## Import and visualize dataset

In [2]:
import sklearn.utils
from sklearn.feature_extraction.text import CountVectorizer
from sklearn.naive_bayes import MultinomialNB
from sklearn import metrics
from sklearn.datasets import fetch_20newsgroups

In [3]:
twenty_train = fetch_20newsgroups(subset='train', shuffle=True)

In [4]:
twenty_test = fetch_20newsgroups(subset='test')

In [5]:
print(twenty_train.keys())

dict_keys(['data', 'filenames', 'target_names', 'target', 'DESCR'])


In [6]:
print(twenty_train.data[0])

From: lerxst@wam.umd.edu (where's my thing)
Subject: WHAT car is this!?
Nntp-Posting-Host: rac3.wam.umd.edu
Organization: University of Maryland, College Park
Lines: 15

 I was wondering if anyone out there could enlighten me on this car I saw
the other day. It was a 2-door sports car, looked to be from the late 60s/
early 70s. It was called a Bricklin. The doors were really small. In addition,
the front bumper was separate from the rest of the body. This is 
all I know. If anyone can tellme a model name, engine specs, years
of production, where this car is made, history, or whatever info you
have on this funky looking car, please e-mail.

Thanks,
- IL
   ---- brought to you by your neighborhood Lerxst ----







In [7]:
twenty_train.target_names

['alt.atheism',
 'comp.graphics',
 'comp.os.ms-windows.misc',
 'comp.sys.ibm.pc.hardware',
 'comp.sys.mac.hardware',
 'comp.windows.x',
 'misc.forsale',
 'rec.autos',
 'rec.motorcycles',
 'rec.sport.baseball',
 'rec.sport.hockey',
 'sci.crypt',
 'sci.electronics',
 'sci.med',
 'sci.space',
 'soc.religion.christian',
 'talk.politics.guns',
 'talk.politics.mideast',
 'talk.politics.misc',
 'talk.religion.misc']

## Preprocessing

Before extract data into vector using `Bag of Words`, `TF`, ... We need to clean the text data and this process to prepare (or clean) text data before encoding is called **text preprocessing**.

***There are 3 main components:***
- Tokenization
- Normalization
- Noise removal

Paragraphs can be tokenized into sentences and sentences can be tokenized into words, it's **Tokenization**. **Normalization** aims to put all text on a level playing field, e.g., converting all characters to lowercase. **Noise removal** cleans up the text, e.g., remove extra whitespaces.

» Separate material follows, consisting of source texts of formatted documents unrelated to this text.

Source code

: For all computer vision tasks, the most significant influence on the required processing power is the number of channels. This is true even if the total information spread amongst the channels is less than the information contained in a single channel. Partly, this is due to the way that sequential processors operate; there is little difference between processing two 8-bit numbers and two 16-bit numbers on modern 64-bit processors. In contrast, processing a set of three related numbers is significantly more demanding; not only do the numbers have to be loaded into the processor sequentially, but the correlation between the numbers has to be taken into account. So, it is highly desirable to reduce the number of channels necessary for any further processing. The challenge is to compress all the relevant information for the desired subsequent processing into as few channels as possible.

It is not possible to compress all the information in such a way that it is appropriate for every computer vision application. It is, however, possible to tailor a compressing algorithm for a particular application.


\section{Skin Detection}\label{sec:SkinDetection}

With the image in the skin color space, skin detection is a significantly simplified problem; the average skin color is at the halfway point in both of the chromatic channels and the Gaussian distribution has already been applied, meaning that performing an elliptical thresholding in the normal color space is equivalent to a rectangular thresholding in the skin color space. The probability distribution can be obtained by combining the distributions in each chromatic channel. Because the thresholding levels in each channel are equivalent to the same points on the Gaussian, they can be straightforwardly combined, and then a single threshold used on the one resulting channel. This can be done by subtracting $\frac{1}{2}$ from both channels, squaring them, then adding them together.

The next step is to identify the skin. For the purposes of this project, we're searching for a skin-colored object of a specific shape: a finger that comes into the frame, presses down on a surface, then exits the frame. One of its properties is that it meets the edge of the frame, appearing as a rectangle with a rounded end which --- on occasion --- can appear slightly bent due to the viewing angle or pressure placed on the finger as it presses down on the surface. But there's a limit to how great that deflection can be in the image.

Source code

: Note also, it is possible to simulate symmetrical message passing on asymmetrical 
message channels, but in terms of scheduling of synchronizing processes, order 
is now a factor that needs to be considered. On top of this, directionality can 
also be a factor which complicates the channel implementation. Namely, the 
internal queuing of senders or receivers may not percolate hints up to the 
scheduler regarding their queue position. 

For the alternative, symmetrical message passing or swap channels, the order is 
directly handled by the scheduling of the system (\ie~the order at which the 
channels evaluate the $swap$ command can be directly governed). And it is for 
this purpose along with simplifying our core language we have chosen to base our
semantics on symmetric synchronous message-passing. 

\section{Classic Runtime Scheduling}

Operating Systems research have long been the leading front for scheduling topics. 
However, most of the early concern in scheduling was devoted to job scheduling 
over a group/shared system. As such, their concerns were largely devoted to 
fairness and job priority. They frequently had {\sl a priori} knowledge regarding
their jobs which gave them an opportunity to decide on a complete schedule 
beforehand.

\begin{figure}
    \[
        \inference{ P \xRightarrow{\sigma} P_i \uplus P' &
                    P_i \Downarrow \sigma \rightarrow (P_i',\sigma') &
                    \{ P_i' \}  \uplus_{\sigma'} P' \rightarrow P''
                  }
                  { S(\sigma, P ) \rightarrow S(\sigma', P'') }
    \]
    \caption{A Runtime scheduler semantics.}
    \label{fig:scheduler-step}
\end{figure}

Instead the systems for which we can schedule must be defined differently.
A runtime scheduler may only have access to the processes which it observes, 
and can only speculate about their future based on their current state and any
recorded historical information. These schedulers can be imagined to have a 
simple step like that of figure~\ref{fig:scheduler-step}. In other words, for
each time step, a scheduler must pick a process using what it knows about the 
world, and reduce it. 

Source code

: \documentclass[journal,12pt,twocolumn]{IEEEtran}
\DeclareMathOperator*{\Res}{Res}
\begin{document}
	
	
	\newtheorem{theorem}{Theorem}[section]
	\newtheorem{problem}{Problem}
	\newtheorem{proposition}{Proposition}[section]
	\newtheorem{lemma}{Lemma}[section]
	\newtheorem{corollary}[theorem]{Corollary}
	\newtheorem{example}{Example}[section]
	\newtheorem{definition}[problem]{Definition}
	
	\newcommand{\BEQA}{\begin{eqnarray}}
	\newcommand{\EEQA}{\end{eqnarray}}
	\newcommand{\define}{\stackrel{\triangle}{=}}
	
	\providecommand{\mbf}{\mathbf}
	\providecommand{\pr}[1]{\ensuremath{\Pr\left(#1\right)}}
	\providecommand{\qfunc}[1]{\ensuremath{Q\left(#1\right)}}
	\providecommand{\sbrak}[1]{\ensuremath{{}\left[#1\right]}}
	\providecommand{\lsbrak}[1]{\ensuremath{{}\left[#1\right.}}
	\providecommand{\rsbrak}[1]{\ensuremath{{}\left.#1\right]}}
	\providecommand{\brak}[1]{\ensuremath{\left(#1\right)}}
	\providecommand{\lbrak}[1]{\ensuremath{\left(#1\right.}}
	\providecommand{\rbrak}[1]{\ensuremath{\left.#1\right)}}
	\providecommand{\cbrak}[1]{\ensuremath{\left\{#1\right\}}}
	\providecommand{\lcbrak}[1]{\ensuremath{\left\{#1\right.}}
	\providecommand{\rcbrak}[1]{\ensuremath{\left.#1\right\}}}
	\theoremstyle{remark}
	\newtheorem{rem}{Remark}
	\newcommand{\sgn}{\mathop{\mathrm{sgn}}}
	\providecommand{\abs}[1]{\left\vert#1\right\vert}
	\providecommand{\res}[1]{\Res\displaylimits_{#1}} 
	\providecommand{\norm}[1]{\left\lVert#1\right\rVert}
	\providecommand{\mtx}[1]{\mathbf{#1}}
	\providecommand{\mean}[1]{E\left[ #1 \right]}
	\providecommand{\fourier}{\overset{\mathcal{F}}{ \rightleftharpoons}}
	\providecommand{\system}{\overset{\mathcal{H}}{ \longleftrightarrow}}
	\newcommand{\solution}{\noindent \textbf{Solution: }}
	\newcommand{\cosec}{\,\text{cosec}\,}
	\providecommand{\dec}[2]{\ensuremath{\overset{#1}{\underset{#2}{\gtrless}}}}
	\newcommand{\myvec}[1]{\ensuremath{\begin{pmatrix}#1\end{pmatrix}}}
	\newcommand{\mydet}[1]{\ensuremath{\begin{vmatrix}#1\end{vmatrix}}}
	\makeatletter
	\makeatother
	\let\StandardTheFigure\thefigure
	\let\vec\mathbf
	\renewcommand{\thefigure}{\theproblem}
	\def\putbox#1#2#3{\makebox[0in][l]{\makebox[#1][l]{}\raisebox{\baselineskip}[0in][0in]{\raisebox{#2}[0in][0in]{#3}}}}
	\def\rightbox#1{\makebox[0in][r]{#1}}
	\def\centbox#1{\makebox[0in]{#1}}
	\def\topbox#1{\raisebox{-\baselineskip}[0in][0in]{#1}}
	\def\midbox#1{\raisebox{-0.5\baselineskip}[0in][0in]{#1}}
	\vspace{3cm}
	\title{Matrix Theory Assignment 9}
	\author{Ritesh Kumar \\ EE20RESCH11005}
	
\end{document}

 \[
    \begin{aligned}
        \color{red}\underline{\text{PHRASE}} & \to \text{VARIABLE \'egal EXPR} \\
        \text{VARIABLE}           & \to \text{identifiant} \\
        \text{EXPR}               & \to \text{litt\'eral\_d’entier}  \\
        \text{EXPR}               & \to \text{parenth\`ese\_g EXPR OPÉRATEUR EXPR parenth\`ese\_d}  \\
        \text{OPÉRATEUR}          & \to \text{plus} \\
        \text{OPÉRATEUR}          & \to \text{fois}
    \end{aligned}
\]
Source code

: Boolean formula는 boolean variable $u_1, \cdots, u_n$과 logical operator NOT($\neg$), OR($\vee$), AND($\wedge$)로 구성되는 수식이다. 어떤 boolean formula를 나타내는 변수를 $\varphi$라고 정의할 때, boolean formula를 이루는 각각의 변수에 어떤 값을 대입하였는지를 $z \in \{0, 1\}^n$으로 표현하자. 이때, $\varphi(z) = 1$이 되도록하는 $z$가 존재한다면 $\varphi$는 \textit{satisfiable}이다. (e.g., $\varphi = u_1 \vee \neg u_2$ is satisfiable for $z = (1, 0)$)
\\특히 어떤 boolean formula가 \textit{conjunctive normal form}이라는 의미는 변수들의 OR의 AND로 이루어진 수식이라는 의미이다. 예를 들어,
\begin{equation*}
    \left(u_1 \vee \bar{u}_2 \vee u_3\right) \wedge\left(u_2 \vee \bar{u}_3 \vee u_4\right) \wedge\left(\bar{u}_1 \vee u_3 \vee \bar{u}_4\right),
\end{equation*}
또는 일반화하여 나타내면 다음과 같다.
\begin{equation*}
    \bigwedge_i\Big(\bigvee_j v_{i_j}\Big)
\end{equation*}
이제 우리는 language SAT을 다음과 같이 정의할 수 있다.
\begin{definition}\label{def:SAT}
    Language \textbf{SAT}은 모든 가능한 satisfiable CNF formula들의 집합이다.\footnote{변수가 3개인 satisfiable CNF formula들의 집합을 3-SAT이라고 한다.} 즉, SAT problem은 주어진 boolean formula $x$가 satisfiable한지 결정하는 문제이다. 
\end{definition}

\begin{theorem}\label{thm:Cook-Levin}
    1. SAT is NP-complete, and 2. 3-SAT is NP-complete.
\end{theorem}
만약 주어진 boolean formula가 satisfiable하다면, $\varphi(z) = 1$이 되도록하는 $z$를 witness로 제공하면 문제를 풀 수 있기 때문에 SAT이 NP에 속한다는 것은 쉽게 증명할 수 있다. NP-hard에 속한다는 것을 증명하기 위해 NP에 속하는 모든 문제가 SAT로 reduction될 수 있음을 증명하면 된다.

***Text Preprocessing steps:*** 
- Remove HTML tags
- Remove extra whitespaces
- Convert accented characters to ASCII characters
- Expand contractions
- Remove special characters
- Lowercase all texts
- Convert number words to numeric form
- Remove numbers
- Remove stopwords
- Lemmatization

In [32]:
import re
import nltk
from nltk.tokenize import word_tokenize
from nltk.stem import WordNetLemmatizer
from nltk.stem import PorterStemmer
from nltk.corpus import stopwords
nltk.download('stopwords')
nltk.download('punkt')
nltk.download('wordnet')

[nltk_data] Downloading package wordnet to
[nltk_data]     C:\Users\manhd\AppData\Roaming\nltk_data...
[nltk_data]   Unzipping corpora\wordnet.zip.


True

In [46]:
#removing URL
def clean_url (text):
    return re.sub(r'http\S+', '', text)

#removing special characters
def clean_special_character (text):
    return re.sub('[^a-zA-Z]', ' ', text)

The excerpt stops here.